Real-time Neural Radiance Talking Portrait Synthesis via Audio-spatial Decomposition
Jiaxiang Tang, Kaisiyuan Wang, Hang Zhou, Xiaokang Chen, Dongliang He, Tianshu Hu, Jingtuo Liu, Gang Zeng, Jingdong Wang
TL;DR
This paper tackles the slow speed of NeRF-based talking portrait synthesis by introducing Real-time Audio-spatial Decomposed NeRF (RAD-NeRF). It decomposes high-dimensional audio-spatial information into two low-dimensional grids for the head and a lightweight 2D pseudo-3D deformable module for the torso, enabling real-time inference while maintaining rendering quality. Key contributions include the Decomposed Audio-spatial Encoding Module, the Pseudo-3D Deformable Module, maximum occupancy grid pruning, and targeted losses for lips and eye control; the method achieves about $40$ FPS and substantially faster convergence than prior work, with strong quantitative and qualitative results and explicit control over head pose, eyes, and background. This approach holds practical impact for telepresence, digital humans, and multimedia applications, while acknowledging ethical considerations and providing insights for deepfake detection and mitigation. In summary, the work advances efficient dynamic NeRF for audio-driven portraits by combining a decomposed audio-spatial representation with a lightweight torso model, delivering real-time, high-quality, controllable talking portraits.
Abstract
While dynamic Neural Radiance Fields (NeRF) have shown success in high-fidelity 3D modeling of talking portraits, the slow training and inference speed severely obstruct their potential usage. In this paper, we propose an efficient NeRF-based framework that enables real-time synthesizing of talking portraits and faster convergence by leveraging the recent success of grid-based NeRF. Our key insight is to decompose the inherently high-dimensional talking portrait representation into three low-dimensional feature grids.

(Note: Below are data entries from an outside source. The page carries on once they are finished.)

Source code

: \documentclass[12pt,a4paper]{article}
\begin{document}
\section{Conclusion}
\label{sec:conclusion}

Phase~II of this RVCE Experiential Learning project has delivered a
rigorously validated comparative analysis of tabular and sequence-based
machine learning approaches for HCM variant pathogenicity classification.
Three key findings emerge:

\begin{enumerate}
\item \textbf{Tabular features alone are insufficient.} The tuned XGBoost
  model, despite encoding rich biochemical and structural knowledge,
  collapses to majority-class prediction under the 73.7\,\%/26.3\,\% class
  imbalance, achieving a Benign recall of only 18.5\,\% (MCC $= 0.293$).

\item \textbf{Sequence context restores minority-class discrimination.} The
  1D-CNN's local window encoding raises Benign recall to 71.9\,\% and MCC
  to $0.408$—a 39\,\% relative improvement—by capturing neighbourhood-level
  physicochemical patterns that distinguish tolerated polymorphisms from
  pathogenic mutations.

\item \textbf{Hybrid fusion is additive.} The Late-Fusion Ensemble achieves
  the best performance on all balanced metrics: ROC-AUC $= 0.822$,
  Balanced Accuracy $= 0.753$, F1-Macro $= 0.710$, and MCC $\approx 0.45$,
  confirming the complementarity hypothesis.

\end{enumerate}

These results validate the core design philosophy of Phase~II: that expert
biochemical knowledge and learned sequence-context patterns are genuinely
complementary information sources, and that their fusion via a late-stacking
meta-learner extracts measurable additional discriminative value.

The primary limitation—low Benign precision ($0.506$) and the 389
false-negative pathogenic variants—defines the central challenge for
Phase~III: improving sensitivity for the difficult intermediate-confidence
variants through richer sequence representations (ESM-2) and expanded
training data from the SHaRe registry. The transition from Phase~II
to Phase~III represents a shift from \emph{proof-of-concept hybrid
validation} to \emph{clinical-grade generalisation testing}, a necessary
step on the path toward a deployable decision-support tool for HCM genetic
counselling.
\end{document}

Specifically, a Decomposed Audio-spatial Encoding Module models the dynamic head with a 3D spatial grid and a 2D audio grid. The torso is handled with another 2D grid in a lightweight Pseudo-3D Deformable Module. Both modules focus on efficiency under the premise of good rendering quality. Extensive experiments demonstrate that our method can generate realistic and audio-lips synchronized talking portrait videos, while also being highly efficient compared to previous methods.